Stored data entries
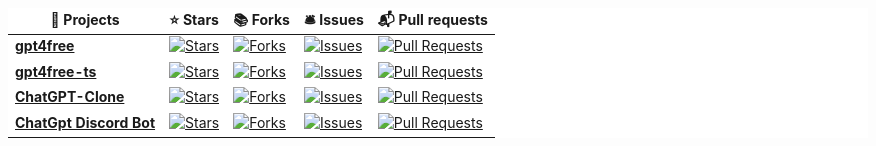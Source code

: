 <table>
  <thead align="center">
    <tr border: none;>
      <td><b>🎁 Projects</b></td>
      <td><b>⭐ Stars</b></td>
      <td><b>📚 Forks</b></td>
      <td><b>🛎 Issues</b></td>
      <td><b>📬 Pull requests</b></td>
    </tr>
  </thead>
  <tbody>
    <tr>
      <td><a href="https://github.com/xtekky/gpt4free"><b>gpt4free</b></a></td>
      <td><a href="https://github.com/xtekky/gpt4free/stargazers"><img alt="Stars" src="https://img.shields.io/github/stars/xtekky/gpt4free?style=flat-square&labelColor=343b41"/></a></td>
      <td><a href="https://github.com/xtekky/gpt4free/network/members"><img alt="Forks" src="https://img.shields.io/github/forks/xtekky/gpt4free?style=flat-square&labelColor=343b41"/></a></td>
      <td><a href="https://github.com/xtekky/gpt4free/issues"><img alt="Issues" src="https://img.shields.io/github/issues/xtekky/gpt4free?style=flat-square&labelColor=343b41"/></a></td>
      <td><a href="https://github.com/xtekky/gpt4free/pulls"><img alt="Pull Requests" src="https://img.shields.io/github/issues-pr/xtekky/gpt4free?style=flat-square&labelColor=343b41"/></a></td>
    </tr>
    <tr>
      <td><a href="https://github.com/xiangsx/gpt4free-ts"><b>gpt4free-ts</b></a></td>
      <td><a href="https://github.com/xiangsx/gpt4free-ts/stargazers"><img alt="Stars" src="https://img.shields.io/github/stars/xiangsx/gpt4free-ts?style=flat-square&labelColor=343b41"/></a></td>
      <td><a href="https://github.com/xiangsx/gpt4free-ts/network/members"><img alt="Forks" src="https://img.shields.io/github/forks/xiangsx/gpt4free-ts?style=flat-square&labelColor=343b41"/></a></td>
      <td><a href="https://github.com/xiangsx/gpt4free-ts/issues"><img alt="Issues" src="https://img.shields.io/github/issues/xiangsx/gpt4free-ts?style=flat-square&labelColor=343b41"/></a></td>
      <td><a href="https://github.com/xiangsx/gpt4free-ts/pulls"><img alt="Pull Requests" src="https://img.shields.io/github/issues-pr/xiangsx/gpt4free-ts?style=flat-square&labelColor=343b41"/></a></td>
    </tr>
    <tr>
      <td><a href="https://github.com/xtekky/chatgpt-clone"><b>ChatGPT-Clone</b></a></td>
      <td><a href="https://github.com/xtekky/chatgpt-clone/stargazers"><img alt="Stars" src="https://img.shields.io/github/stars/xtekky/chatgpt-clone?style=flat-square&labelColor=343b41"/></a></td>
      <td><a href="https://github.com/xtekky/chatgpt-clone/network/members"><img alt="Forks" src="https://img.shields.io/github/forks/xtekky/chatgpt-clone?style=flat-square&labelColor=343b41"/></a></td>
      <td><a href="https://github.com/xtekky/chatgpt-clone/issues"><img alt="Issues" src="https://img.shields.io/github/issues/xtekky/chatgpt-clone?style=flat-square&labelColor=343b41"/></a></td>
      <td><a href="https://github.com/xtekky/chatgpt-clone/pulls"><img alt="Pull Requests" src="https://img.shields.io/github/issues-pr/xtekky/chatgpt-clone?style=flat-square&labelColor=343b41"/></a></td>
    </tr>
    <tr>
      <td><a href="https://github.com/mishalhossin/Discord-Chatbot-Gpt4Free"><b>ChatGpt Discord Bot</b></a></td>
      <td><a href="https://github.com/mishalhossin/Discord-Chatbot-Gpt4Free/stargazers"><img alt="Stars" src="https://img.shields.io/github/stars/mishalhossin/Discord-Chatbot-Gpt4Free?style=flat-square&labelColor=343b41"/></a></td>
      <td><a href="https://github.com/mishalhossin/Discord-Chatbot-Gpt4Free/network/members"><img alt="Forks" src="https://img.shields.io/github/forks/mishalhossin/Discord-Chatbot-Gpt4Free?style=flat-square&labelColor=343b41"/></a></td>
      <td><a href="https://github.com/mishalhossin/Discord-Chatbot-Gpt4Free/issues"><img alt="Issues" src="https://img.shields.io/github/issues/mishalhossin/Discord-Chatbot-Gpt4Free?style=flat-square&labelColor=343b41"/></a></td>
      <td><a href="https://github.com/mishalhossin/Coding-Chatbot-Gpt4Free/pulls"><img alt="Pull Requests" src="https://img.shields.io/github/issues-pr/mishalhossin/Discord-Chatbot-Gpt4Free?style=flat-square&labelColor=343b41"/></a></td>
    </tr>
  </tbody>
</table>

## What you have to do
Filter the records above down to the lines containing "Forks".

## Problem solution
      <td><b>📚 Forks</b></td>
      <td><a href="https://github.com/xtekky/gpt4free/network/members"><img alt="Forks" src="https://img.shields.io/github/forks/xtekky/gpt4free?style=flat-square&labelColor=343b41"/></a></td>
      <td><a href="https://github.com/xiangsx/gpt4free-ts/network/members"><img alt="Forks" src="https://img.shields.io/github/forks/xiangsx/gpt4free-ts?style=flat-square&labelColor=343b41"/></a></td>
      <td><a href="https://github.com/xtekky/chatgpt-clone/network/members"><img alt="Forks" src="https://img.shields.io/github/forks/xtekky/chatgpt-clone?style=flat-square&labelColor=343b41"/></a></td>
      <td><a href="https://github.com/mishalhossin/Discord-Chatbot-Gpt4Free/network/members"><img alt="Forks" src="https://img.shields.io/github/forks/mishalhossin/Discord-Chatbot-Gpt4Free?style=flat-square&labelColor=343b41"/></a></td>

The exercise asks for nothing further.